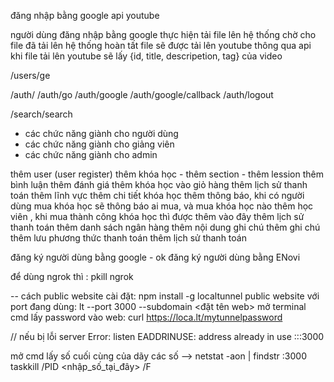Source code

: đăng nhập bằng google
api youtube

người dùng đăng nhập bằng google
thực hiện tải file lên hệ thống
chờ cho file đã tải lên hệ thống hoàn tất
file sẽ được tải lên youtube thông qua api
khi file tải lên youtube sẽ lấy {id, title, descripetion, tag} của video

/users/ge

/auth/
/auth/go
/auth/google
/auth/google/callback
/auth/logout

/search/search

-   các chức năng giành cho người dùng
-   các chức năng giành cho giảng viên
-   các chức năng giành cho admin

thêm user (user register)
thêm khóa học - thêm section - thêm lession
thêm bình luận
thêm đánh giá
thêm khóa học vào giỏ hàng
thêm lịch sử thanh toán
thêm lĩnh vực
thêm chi tiết khóa học
thêm thông báo, khi có người dùng mua khóa học sẽ thông báo ai mua, và mua khóa học nào
thêm học viên , khi mua thành công khóa học thì được thêm vào đây
thêm lịch sử thanh toán
thêm danh sách ngân hàng
thêm nội dung ghi chú
thêm ghi chú
thêm lưu phương thức thanh toán
thêm lịch sử thanh toán

đăng ký người dùng bằng google - ok
đăng ký người dùng bằng ENovi



để dùng ngrok thì :   pkill ngrok


-- cách public website 
cài đặt: npm install -g localtunnel 
public website với port đang dùng: lt --port 3000 --subdomain  <đặt tên web>
mở terminal cmd lấy password vào web: curl https://loca.lt/mytunnelpassword



// nếu bị lỗi server Error: listen EADDRINUSE: address already in use :::3000

mở cmd lấy số cuối cùng của dãy các số
--> netstat -aon | findstr :3000
taskkill /PID <nhập_số_tại_đây> /F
------------------------------------
▶ What to work on
Copy every record above exactly, leaving out the pictures.

▶ Answer below
Source code

: đăng nhập bằng google
api youtube

người dùng đăng nhập bằng google
thực hiện tải file lên hệ thống
chờ cho file đã tải lên hệ thống hoàn tất
file sẽ được tải lên youtube thông qua api
khi file tải lên youtube sẽ lấy {id, title, descripetion, tag} của video

/users/ge

/auth/
/auth/go
/auth/google
/auth/google/callback
/auth/logout

/search/search

-   các chức năng giành cho người dùng
-   các chức năng giành cho giảng viên
-   các chức năng giành cho admin

thêm user (user register)
thêm khóa học - thêm section - thêm lession
thêm bình luận
thêm đánh giá
thêm khóa học vào giỏ hàng
thêm lịch sử thanh toán
thêm lĩnh vực
thêm chi tiết khóa học
thêm thông báo, khi có người dùng mua khóa học sẽ thông báo ai mua, và mua khóa học nào
thêm học viên , khi mua thành công khóa học thì được thêm vào đây
thêm lịch sử thanh toán
thêm danh sách ngân hàng
thêm nội dung ghi chú
thêm ghi chú
thêm lưu phương thức thanh toán
thêm lịch sử thanh toán

đăng ký người dùng bằng google - ok
đăng ký người dùng bằng ENovi



để dùng ngrok thì :   pkill ngrok


-- cách public website 
cài đặt: npm install -g localtunnel 
public website với port đang dùng: lt --port 3000 --subdomain  <đặt tên web>
mở terminal cmd lấy password vào web: curl https://loca.lt/mytunnelpassword



// nếu bị lỗi server Error: listen EADDRINUSE: address already in use :::3000

mở cmd lấy số cuối cùng của dãy các số
--> netstat -aon | findstr :3000
taskkill /PID <nhập_số_tại_đây> /F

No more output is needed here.